▶ **BRIEF**
The answer must reproduce every record exactly, with all pictures omitted.

◆ ◆ ◆ ◆

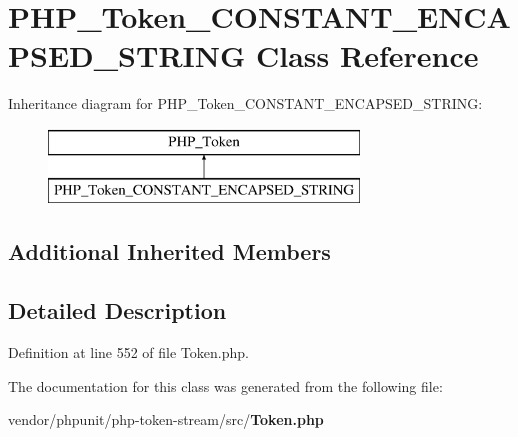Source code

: \section{P\+H\+P\+\_\+\+Token\+\_\+\+C\+O\+N\+S\+T\+A\+N\+T\+\_\+\+E\+N\+C\+A\+P\+S\+E\+D\+\_\+\+S\+T\+R\+I\+N\+G Class Reference}
\label{class_p_h_p___token___c_o_n_s_t_a_n_t___e_n_c_a_p_s_e_d___s_t_r_i_n_g}
Inheritance diagram for P\+H\+P\+\_\+\+Token\+\_\+\+C\+O\+N\+S\+T\+A\+N\+T\+\_\+\+E\+N\+C\+A\+P\+S\+E\+D\+\_\+\+S\+T\+R\+I\+N\+G\+:\begin{figure}[H]
\begin{center}
\leavevmode
\includegraphics[height=2.000000cm]{class_p_h_p___token___c_o_n_s_t_a_n_t___e_n_c_a_p_s_e_d___s_t_r_i_n_g}
\end{center}
\end{figure}
\subsection*{Additional Inherited Members}


\subsection{Detailed Description}


Definition at line 552 of file Token.\+php.



The documentation for this class was generated from the following file\+:\begin{DoxyCompactItemize}
\item 
vendor/phpunit/php-\/token-\/stream/src/{\bf Token.\+php}\end{DoxyCompactItemize}
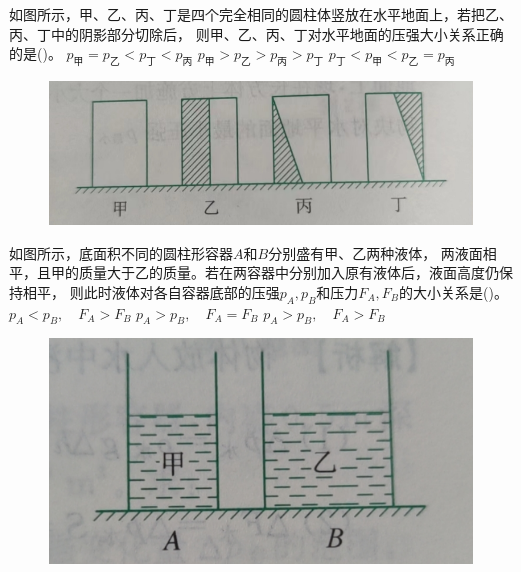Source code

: \documentclass[a4paper,cs4size]{BHCexam}
\begin{document}
\begin{groups}
\begin{questions}[]
        \question[5] 如图所示，甲、乙、丙、丁是四个完全相同的圆柱体竖放在水平地面上，若把乙、丙、丁中的阴影部分切除后，
        则甲、乙、丙、丁对水平地面的压强大小关系正确的是(\quad\quad\quad)。
        {$p_{\text{甲}}=p_{\text{乙}}<p_{\text{丁}}<p_{\text{丙}}$}
        {$p_{\text{甲}}>p_{\text{乙}}>p_{\text{丙}}>p_{\text{丁}}$}
        {$p_{\text{丁}}<p_{\text{甲}}<p_{\text{乙}}=p_{\text{丙}}$}
        \begin{figure}[htb]
            \flushright
            \includegraphics [scale=0.4,trim=0 0 0 0]{./image/physics_pressure_4.png}
            \label{fig:fig_pressure_4}
        \end{figure}
        \vspace{5cm}

        \question[5] 如图所示，底面积不同的圆柱形容器$A$和$B$分别盛有甲、乙两种液体，
        两液面相平，且甲的质量大于乙的质量。若在两容器中分别加入原有液体后，液面高度仍保持相平，
        则此时液体对各自容器底部的压强$p_A, p_B$和压力$F_A, F_B$的大小关系是(\quad\quad\quad)。
        {$p_A<p_B, \quad F_A>F_B$}
        {$p_A>p_B, \quad F_A=F_B$}
        {$p_A>p_B, \quad F_A>F_B$}
        \begin{figure}[htb]
            \flushright
            \includegraphics [scale=0.4,trim=0 0 0 0]{./image/physics_pressure_5.png}
            \label{fig:fig_pressure_5}
        \end{figure}
        \vspace{5cm}


\end{questions}
\end{groups}
\end{document}
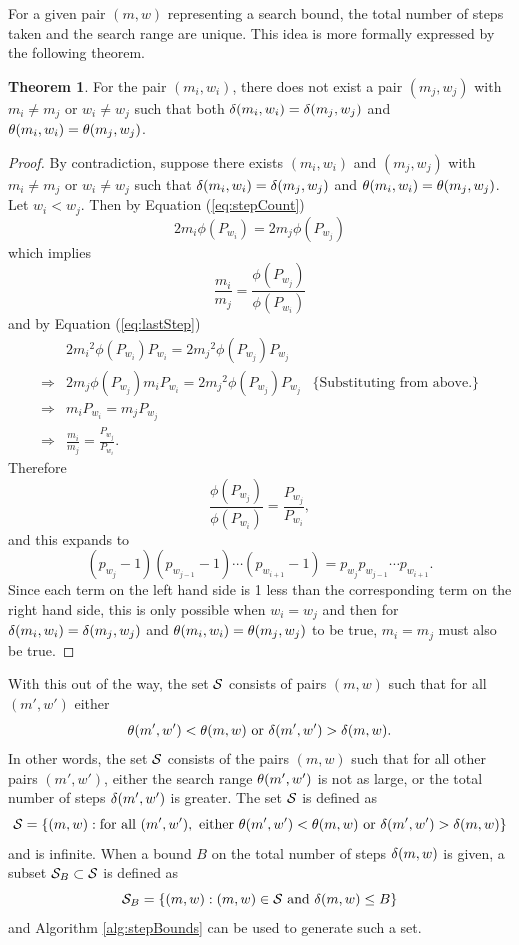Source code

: \documentclass{ucalgthes1}
\theoremstyle{definition}
\newtheorem{thm}{Theorem}[section]
\begin{document}
For a given pair $(m, w)$ representing a search bound, the total number of steps taken and the search range are unique.  This idea is more formally expressed by the following theorem.
\begin{thm}
For the pair $(m_i, w_i)$, there does not exist a pair $(m_j, w_j)$ with $m_i \neq m_j$ or $w_i \neq w_j$ such that both $\delta(m_i, w_i) = \delta(m_j, w_j)$ and $\theta(m_i, w_i) = \theta(m_j, w_j)$.
\end{thm}
\begin{proof}
By contradiction, suppose there exists $(m_i, w_i)$ and $(m_j, w_j)$ with $m_i \neq m_j$ or $w_i \neq w_j$ such that $\delta(m_i, w_i) = \delta(m_j, w_j)$ and $\theta(m_i, w_i) = \theta(m_j, w_j)$.  Let $w_i < w_j$. Then by Equation (\ref{eq:stepCount})
\[
	2m_i\phi(P_{w_i}) = 2m_j\phi(P_{w_j})
\]
which implies
\[
	\frac{m_i}{m_j} = \frac{\phi(P_{w_j})}{\phi(P_{w_i})}
\]
and by Equation (\ref{eq:lastStep})
\begin{align*}
	& 2{m_i}^2\phi(P_{w_i})P_{w_i} = 2{m_j}^2\phi(P_{w_j})P_{w_j} \\
\Rightarrow & 2m_j\phi(P_{w_j})m_i P_{w_i} = 2{m_j}^2\phi(P_{w_j})P_{w_j} & \textrm{\{Substituting from above.\}} \\
\Rightarrow & m_iP_{w_i} = m_jP_{w_j} \\
\Rightarrow & \frac{m_i}{m_j} = \frac{P_{w_j}}{P_{w_i}}.
\end{align*}
Therefore
\[
	\frac{\phi(P_{w_j})}{\phi(P_{w_i})} = \frac{P_{w_j}}{P_{w_i}},
\]
and this expands to
\[
	(p_{w_j} - 1)(p_{w_{j-1}} - 1) \cdots (p_{w_{i+1}} - 1) = p_{w_j} p_{w_{j-1}} \cdots p_{w_{i+1}}.
\]
Since each term on the left hand side is 1 less than the corresponding term on the right hand side, this is only possible when $w_i = w_j$ and then for $\delta(m_i, w_i) = \delta(m_j, w_j)$ and $\theta(m_i, w_i) = \theta(m_j, w_j)$ to be true, $m_i = m_j$ must also be true.
\end{proof}

With this out of the way, the set $\mathcal S$ consists of pairs $(m, w)$ such that for all $(m', w')$ either
\[
	\theta(m', w') < \theta(m, w) \textrm{ or } \delta(m', w') > \delta(m, w).
\]
In other words, the set $\mathcal S$ consists of the pairs $(m, w)$ such that for all other pairs $(m', w')$, either the search range $\theta(m', w')$ is not as large, or the total number of steps $\delta(m', w')$ is greater.  The set $\mathcal S$ is defined as
\begin{equation}
\label{eq:stepBounds}
  \mathcal S = \left\{ (m, w) : \textrm{for all } (m', w'), \textrm{ either }  \theta(m', w') < \theta(m, w) \textrm{ or } \delta(m', w') > \delta(m, w) \right\}
\end{equation}
and is infinite.  When a bound $B$ on the total number of steps $\delta(m, w)$ is given, a subset $\mathcal S_B \subset \mathcal S$ is defined as
\begin{equation}
\label{eq:stepBoundsB}
   \mathcal S_B = \left\{ (m, w) : (m, w) \in \mathcal S \textrm{ and } \delta(m, w) \le B \right\}
\end{equation}
and Algorithm \ref{alg:stepBounds} can be used to generate such a set.
\end{document}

◆ ◆ ◆ ◆

▶ **ANSWER TO THE EXERCISE**
Source code

: \section{P\+H\+P\+\_\+\+Token\+\_\+\+C\+O\+N\+S\+T\+A\+N\+T\+\_\+\+E\+N\+C\+A\+P\+S\+E\+D\+\_\+\+S\+T\+R\+I\+N\+G Class Reference}
\label{class_p_h_p___token___c_o_n_s_t_a_n_t___e_n_c_a_p_s_e_d___s_t_r_i_n_g}
Inheritance diagram for P\+H\+P\+\_\+\+Token\+\_\+\+C\+O\+N\+S\+T\+A\+N\+T\+\_\+\+E\+N\+C\+A\+P\+S\+E\+D\+\_\+\+S\+T\+R\+I\+N\+G\+:\begin{figure}[H]
\begin{center}
\leavevmode
\includegraphics[height=2.000000cm]{class_p_h_p___token___c_o_n_s_t_a_n_t___e_n_c_a_p_s_e_d___s_t_r_i_n_g}
\end{center}
\end{figure}
\subsection*{Additional Inherited Members}


\subsection{Detailed Description}


Definition at line 552 of file Token.\+php.



The documentation for this class was generated from the following file\+:\begin{DoxyCompactItemize}
\item 
vendor/phpunit/php-\/token-\/stream/src/{\bf Token.\+php}\end{DoxyCompactItemize}
Source code

: \documentclass[a4paper,cs4size]{BHCexam}
\begin{document}
\begin{groups}
\begin{questions}[]
        \question[5] 如图所示，甲、乙、丙、丁是四个完全相同的圆柱体竖放在水平地面上，若把乙、丙、丁中的阴影部分切除后，
        则甲、乙、丙、丁对水平地面的压强大小关系正确的是(\quad\quad\quad)。
        {$p_{\text{甲}}=p_{\text{乙}}<p_{\text{丁}}<p_{\text{丙}}$}
        {$p_{\text{甲}}>p_{\text{乙}}>p_{\text{丙}}>p_{\text{丁}}$}
        {$p_{\text{丁}}<p_{\text{甲}}<p_{\text{乙}}=p_{\text{丙}}$}
        \begin{figure}[htb]
            \flushright
            \includegraphics [scale=0.4,trim=0 0 0 0]{./image/physics_pressure_4.png}
            \label{fig:fig_pressure_4}
        \end{figure}
        \vspace{5cm}

        \question[5] 如图所示，底面积不同的圆柱形容器$A$和$B$分别盛有甲、乙两种液体，
        两液面相平，且甲的质量大于乙的质量。若在两容器中分别加入原有液体后，液面高度仍保持相平，
        则此时液体对各自容器底部的压强$p_A, p_B$和压力$F_A, F_B$的大小关系是(\quad\quad\quad)。
        {$p_A<p_B, \quad F_A>F_B$}
        {$p_A>p_B, \quad F_A=F_B$}
        {$p_A>p_B, \quad F_A>F_B$}
        \begin{figure}[htb]
            \flushright
            \includegraphics [scale=0.4,trim=0 0 0 0]{./image/physics_pressure_5.png}
            \label{fig:fig_pressure_5}
        \end{figure}
        \vspace{5cm}


\end{questions}
\end{groups}
\end{document}
Source code

: \documentclass{ucalgthes1}
\theoremstyle{definition}
\newtheorem{thm}{Theorem}[section]
\begin{document}
For a given pair $(m, w)$ representing a search bound, the total number of steps taken and the search range are unique.  This idea is more formally expressed by the following theorem.
\begin{thm}
For the pair $(m_i, w_i)$, there does not exist a pair $(m_j, w_j)$ with $m_i \neq m_j$ or $w_i \neq w_j$ such that both $\delta(m_i, w_i) = \delta(m_j, w_j)$ and $\theta(m_i, w_i) = \theta(m_j, w_j)$.
\end{thm}
\begin{proof}
By contradiction, suppose there exists $(m_i, w_i)$ and $(m_j, w_j)$ with $m_i \neq m_j$ or $w_i \neq w_j$ such that $\delta(m_i, w_i) = \delta(m_j, w_j)$ and $\theta(m_i, w_i) = \theta(m_j, w_j)$.  Let $w_i < w_j$. Then by Equation (\ref{eq:stepCount})
\[
	2m_i\phi(P_{w_i}) = 2m_j\phi(P_{w_j})
\]
which implies
\[
	\frac{m_i}{m_j} = \frac{\phi(P_{w_j})}{\phi(P_{w_i})}
\]
and by Equation (\ref{eq:lastStep})
\begin{align*}
	& 2{m_i}^2\phi(P_{w_i})P_{w_i} = 2{m_j}^2\phi(P_{w_j})P_{w_j} \\
\Rightarrow & 2m_j\phi(P_{w_j})m_i P_{w_i} = 2{m_j}^2\phi(P_{w_j})P_{w_j} & \textrm{\{Substituting from above.\}} \\
\Rightarrow & m_iP_{w_i} = m_jP_{w_j} \\
\Rightarrow & \frac{m_i}{m_j} = \frac{P_{w_j}}{P_{w_i}}.
\end{align*}
Therefore
\[
	\frac{\phi(P_{w_j})}{\phi(P_{w_i})} = \frac{P_{w_j}}{P_{w_i}},
\]
and this expands to
\[
	(p_{w_j} - 1)(p_{w_{j-1}} - 1) \cdots (p_{w_{i+1}} - 1) = p_{w_j} p_{w_{j-1}} \cdots p_{w_{i+1}}.
\]
Since each term on the left hand side is 1 less than the corresponding term on the right hand side, this is only possible when $w_i = w_j$ and then for $\delta(m_i, w_i) = \delta(m_j, w_j)$ and $\theta(m_i, w_i) = \theta(m_j, w_j)$ to be true, $m_i = m_j$ must also be true.
\end{proof}

With this out of the way, the set $\mathcal S$ consists of pairs $(m, w)$ such that for all $(m', w')$ either
\[
	\theta(m', w') < \theta(m, w) \textrm{ or } \delta(m', w') > \delta(m, w).
\]
In other words, the set $\mathcal S$ consists of the pairs $(m, w)$ such that for all other pairs $(m', w')$, either the search range $\theta(m', w')$ is not as large, or the total number of steps $\delta(m', w')$ is greater.  The set $\mathcal S$ is defined as
\begin{equation}
\label{eq:stepBounds}
  \mathcal S = \left\{ (m, w) : \textrm{for all } (m', w'), \textrm{ either }  \theta(m', w') < \theta(m, w) \textrm{ or } \delta(m', w') > \delta(m, w) \right\}
\end{equation}
and is infinite.  When a bound $B$ on the total number of steps $\delta(m, w)$ is given, a subset $\mathcal S_B \subset \mathcal S$ is defined as
\begin{equation}
\label{eq:stepBoundsB}
   \mathcal S_B = \left\{ (m, w) : (m, w) \in \mathcal S \textrm{ and } \delta(m, w) \le B \right\}
\end{equation}
and Algorithm \ref{alg:stepBounds} can be used to generate such a set.
\end{document}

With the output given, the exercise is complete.